Belki de hiç ortak noktamız olmayan, bazı alışkanlıklarını kimi hallerini zaman içinde katlanılmaz bulduğumuz kişilerle bizi bir araya getiren, zayıf düştüğümüz bu zamanlardır.
“Artık biri olsun hayatımda” demek yerine, kendimize sorsak ne aradığımızı, kimi aradığımızı bilsek, belki her şey başka türlü olacak. Geleni değil, kendi seçtiğimizi yaşayacağız. Yaprak gibi savrulmayacağız.
“Hayatımda biri olsa.”
Hayatımızda hep “biri” mi olmak zorunda? Kimse elimizi tutmasa, başımızı omzuna çekip saçlarımızı sevmese, biriyle uyumasak biriyle uyanmasak, kahvaltımızı biriyle etmesek, biri bizi arayıp sormasa ne olur? Dünyanın sonu mu gelir?
Biri gelecek, bizi sevecek ve sevilince her şey çok güzel olacak.
Olacak mı gerçekten?
Sevilmekle yetinecek miyiz? “Hayır, beni şöyle sevsin” demeyecek miyiz? “Beni biraz daha sevsin, daha çok sevsin.”
Tecrübelerimizle sabit. Biri geliyor, bizi seviyor ve her şey çok güzel olmuyor. Hatta bazılarımız için ardı ardına birileri geliyor, bizi seviyor ama bir türlü mutlu olmuyoruz.
Neden?
İhtiyacımız olan bu sorunun cevabını kendi içimizde bulmak.
İhtiyacımız olan “biri” değil, neden bu kadar yalnız hissettiğimizi, neden bunca zayıf düştüğümüzü bilmek.

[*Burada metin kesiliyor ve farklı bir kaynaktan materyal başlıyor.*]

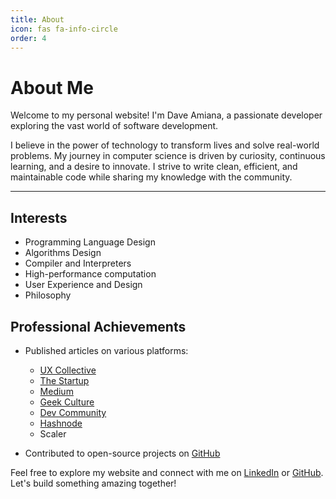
 ```yaml
---
title: About
icon: fas fa-info-circle
order: 4
---
```



# About Me

Welcome to my personal website! I'm Dave Amiana, a passionate developer exploring the vast world of software development.


I believe in the power of technology to transform lives and solve real-world problems. My journey in computer science is driven by curiosity, continuous learning, and a desire to innovate. I strive to write clean, efficient, and maintainable code while sharing my knowledge with the community.

  
---

## Interests

- Programming Language Design
- Algorithms Design
- Compiler and Interpreters
- High-performance computation
- User Experience and Design
- Philosophy


## Professional Achievements

- Published articles on various platforms:
  - [UX Collective](https://uxdesign.cc/general-principles-of-design-don-normans-principles-4e2d97267905)
  - [The Startup](https://medium.com/swlh/making-sense-of-algorithms-general-perspective-c3ba626577ae)
  - [Medium](https://medium.com/dave-amiana/a-brief-history-of-artificial-intelligence-part-i-c0d2d79b9e6a)
  - [Geek Culture](https://medium.com/geekculture/python-typed-annotations-1e3f3f5f6841)
  - [Dev Community](https://twitter.com/CodeNewbies/status/1434622479646011393)
  - [Hashnode](https://dcode.hashnode.dev/the-r-language-an-overview)
  - Scaler

- Contributed to open-source projects on [GitHub](https://github.com/adeeconometrics)


Feel free to explore my website and connect with me on [LinkedIn](https://www.linkedin.com/in/dave-amiana-8548a91aa/) or [GitHub](https://github.com/adeeconometrics). Let's build something amazing together!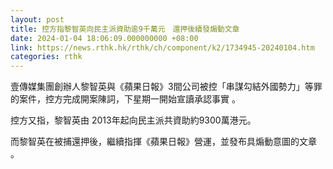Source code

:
 ```yaml
---
layout: post
title: 控方指黎智英向民主派資助逾9千萬元　還押後續發煽動文章
date: 2024-01-04 18:06:09.000000000 +08:00
link: https://news.rthk.hk/rthk/ch/component/k2/1734945-20240104.htm
categories: rthk
---
```


壹傳媒集團創辦人黎智英與《蘋果日報》3間公司被控「串謀勾結外國勢力」等罪的案件，控方完成開案陳詞，下星期一開始宣讀承認事實 。

控方又指，黎智英由 2013年起向民主派共資助約9300萬港元。

而黎智英在被捕還押後，繼續指揮《蘋果日報》營運，並發布具煽動意圖的文章 。
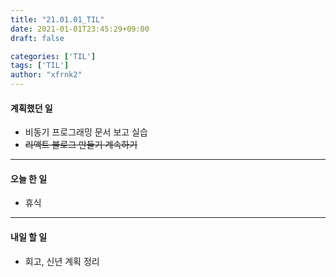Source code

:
 ```yaml
---
title: "21.01.01_TIL"
date: 2021-01-01T23:45:29+09:00
draft: false

categories: ['TIL']
tags: ['TIL']
author: "xfrnk2"
---
```

#### 계획했던 일
+ 비동기 프로그래밍 문서 보고 실습
+ ~~리액트 블로그 만들기 계속하기~~
---
#### 오늘 한 일
+ 휴식
---   
#### 내일 할 일 
+ 회고, 신년 계획 정리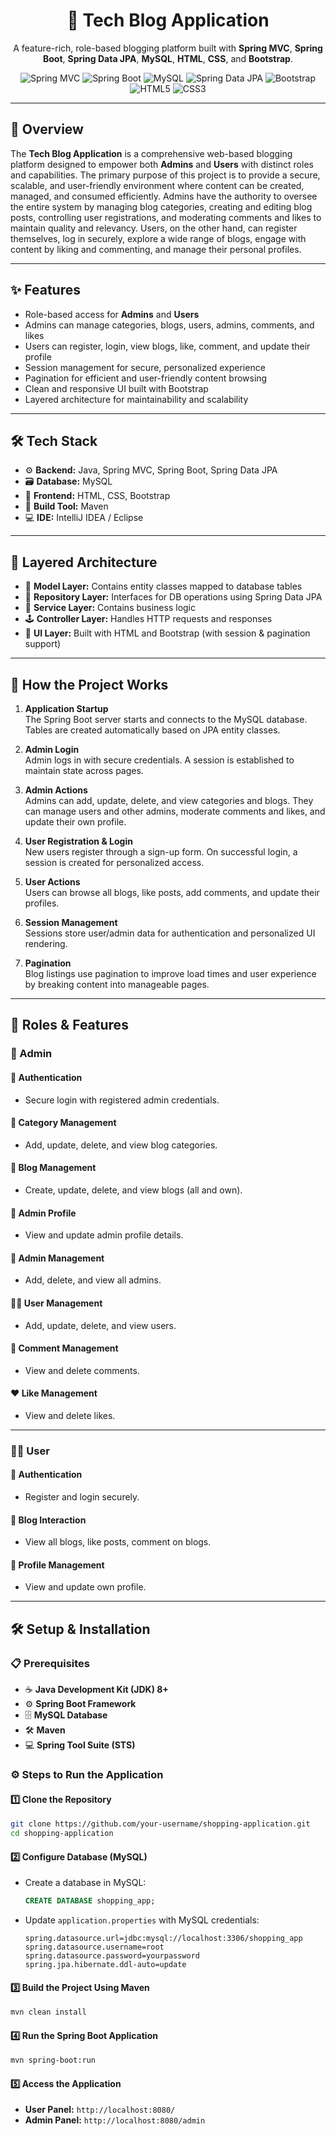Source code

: <h1 align="center">📝 Tech Blog Application</h1>

<p align="center">
  A feature-rich, role-based blogging platform built with <strong>Spring MVC</strong>, <strong>Spring Boot</strong>, <strong>Spring Data JPA</strong>, <strong>MySQL</strong>, <strong>HTML</strong>, <strong>CSS</strong>, and <strong>Bootstrap</strong>.
</p>

<p align="center">
  <img src="https://img.shields.io/badge/Spring%20MVC-5.3-green" alt="Spring MVC"/>
  <img src="https://img.shields.io/badge/Spring%20Boot-3.0-blueviolet" alt="Spring Boot"/>
  <img src="https://img.shields.io/badge/MySQL-8.0-blue" alt="MySQL"/>
  <img src="https://img.shields.io/badge/JPA-Data--Driven-orange" alt="Spring Data JPA"/>
  <img src="https://img.shields.io/badge/Bootstrap-Responsive-purple" alt="Bootstrap"/>
  <img src="https://img.shields.io/badge/HTML5-orange" alt="HTML5"/>
  <img src="https://img.shields.io/badge/CSS3-blue" alt="CSS3"/>
</p>

---

## 🚀 Overview

The **Tech Blog Application** is a comprehensive web-based blogging platform designed to empower both **Admins** and **Users** with distinct roles and capabilities. The primary purpose of this project is to provide a secure, scalable, and user-friendly environment where content can be created, managed, and consumed efficiently. Admins have the authority to oversee the entire system by managing blog categories, creating and editing blog posts, controlling user registrations, and moderating comments and likes to maintain quality and relevancy. Users, on the other hand, can register themselves, log in securely, explore a wide range of blogs, engage with content by liking and commenting, and manage their personal profiles.


---

## ✨ Features

- Role-based access for **Admins** and **Users**  
- Admins can manage categories, blogs, users, admins, comments, and likes  
- Users can register, login, view blogs, like, comment, and update their profile  
- Session management for secure, personalized experience  
- Pagination for efficient and user-friendly content browsing  
- Clean and responsive UI built with Bootstrap  
- Layered architecture for maintainability and scalability  

---

## 🛠️ Tech Stack

- ⚙️ **Backend:** Java, Spring MVC, Spring Boot, Spring Data JPA  
- 🗃️ **Database:** MySQL  
- 🎨 **Frontend:** HTML, CSS, Bootstrap  
- 🔧 **Build Tool:** Maven  
- 💻 **IDE:** IntelliJ IDEA / Eclipse  

---

## 📁 Layered Architecture

- 🧱 **Model Layer:** Contains entity classes mapped to database tables  
- 📂 **Repository Layer:** Interfaces for DB operations using Spring Data JPA  
- 🔧 **Service Layer:** Contains business logic  
- 🕹️ **Controller Layer:** Handles HTTP requests and responses  
- 🎨 **UI Layer:** Built with HTML and Bootstrap (with session & pagination support)  

---

## 📌 How the Project Works

1. **Application Startup**  
   The Spring Boot server starts and connects to the MySQL database. Tables are created automatically based on JPA entity classes.

2. **Admin Login**  
   Admin logs in with secure credentials. A session is established to maintain state across pages.

3. **Admin Actions**  
   Admins can add, update, delete, and view categories and blogs. They can manage users and other admins, moderate comments and likes, and update their own profile.

4. **User Registration & Login**  
   New users register through a sign-up form. On successful login, a session is created for personalized access.

5. **User Actions**  
   Users can browse all blogs, like posts, add comments, and update their profiles.

6. **Session Management**  
   Sessions store user/admin data for authentication and personalized UI rendering.

7. **Pagination**  
   Blog listings use pagination to improve load times and user experience by breaking content into manageable pages.

---

## 👥 Roles & Features

### 👑 Admin

#### 🔐 Authentication
- Secure login with registered admin credentials.

#### 📂 Category Management
- Add, update, delete, and view blog categories.

#### 📝 Blog Management
- Create, update, delete, and view blogs (all and own).

#### 👤 Admin Profile
- View and update admin profile details.

#### 👥 Admin Management
- Add, delete, and view all admins.

#### 👨‍💼 User Management
- Add, update, delete, and view users.

#### 💬 Comment Management
- View and delete comments.

#### ❤️ Like Management
- View and delete likes.

---

### 🙋‍♂️ User

#### 📝 Authentication
- Register and login securely.

#### 📖 Blog Interaction
- View all blogs, like posts, comment on blogs.

#### 👤 Profile Management
- View and update own profile.

---
## 🛠️ Setup & Installation

### 📋 Prerequisites
- ☕ **Java Development Kit (JDK) 8+**
- ⚙️ **Spring Boot Framework**
- 🗄️ **MySQL Database**
- 🛠️ **Maven**
- 💻 **Spring Tool Suite (STS)**

### ⚙️ Steps to Run the Application

#### 1️⃣ Clone the Repository
```sh
git clone https://github.com/your-username/shopping-application.git
cd shopping-application
```

#### 2️⃣ Configure Database (MySQL)
- Create a database in MySQL:
  ```sql
  CREATE DATABASE shopping_app;
  ```
- Update `application.properties` with MySQL credentials:
  ```properties
  spring.datasource.url=jdbc:mysql://localhost:3306/shopping_app
  spring.datasource.username=root
  spring.datasource.password=yourpassword
  spring.jpa.hibernate.ddl-auto=update
  ```

#### 3️⃣ Build the Project Using Maven
```sh
mvn clean install
```

#### 4️⃣ Run the Spring Boot Application
```sh
mvn spring-boot:run
```

#### 5️⃣ Access the Application
- **User Panel:** `http://localhost:8080/`
- **Admin Panel:** `http://localhost:8080/admin`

Sevilmek istiyoruz da acaba biz kendimizi ne kadar seviyoruz? Biri bize değer versin istiyoruz da biz kendimize ne kadar değer veriyoruz? Biri bizi mutlu etsin istiyoruz da biz kendi kendimizi mutlu etmeyi biliyor muyuz? Bunun için hiç değilse gayret ediyor muyuz?
Birini beklememizin, mutlu olmak için birinden medet ummamızın sebebi ne? Aslında kendimizi yeterince sevmememiz, kendimizi değersiz bulmamız, kendi kendimize mutlu olmayı bilmememiz ve bunu öğrenmek de istememiz değil mi?
Hayatımızda “biri” olmadığı için kendimizi “hiçbir şeyimiz yokmuş gibi” hissediyoruz. “Biri” var diye “her şeyimizin olduğunu” düşünüyoruz. O zaman o gittiğinde, bir gün yanımızda olmadığında “hiç” mi olacağız? Varlığımızın şu dünya üzerinde hiçbir anlamı yok mu?
Biz kendimize yetmeyi, kendimizi sevmeyi, kendimize değer vermeyi, hayatın bize bahşettikleriyle mutlu olmayı öğrenmedikçe, mutluluğu hep kendi dışımızda aradıkça kimseyle mutlu olabilir miyiz?
Tek öğrenmemiz gereken, yalnızlık hissinin yetersizlik hissinden geldiği ve kendimize yetemedikçe yakamızı bırakmayacağı.
Kendimize nasıl yeteriz?
Eğer hayatta bizi heyecanlandıran amaçlarımız, hırstan değil sevgiden beslenen uğraşlarımız olursa, sahip olduklarımızın farkına varırsak ve onlarla samimiyetle mutlu olmayı bilirsek kendimize yeteriz ve “biri” gelsin diye gözlerimiz yolda beklemeyiz.
O zaman “biri” zaten kendiliğinden gelir. Çünkü kendine yeten insan huzur yayar ve herkesin ihtiyacı olan da bu huzurdur.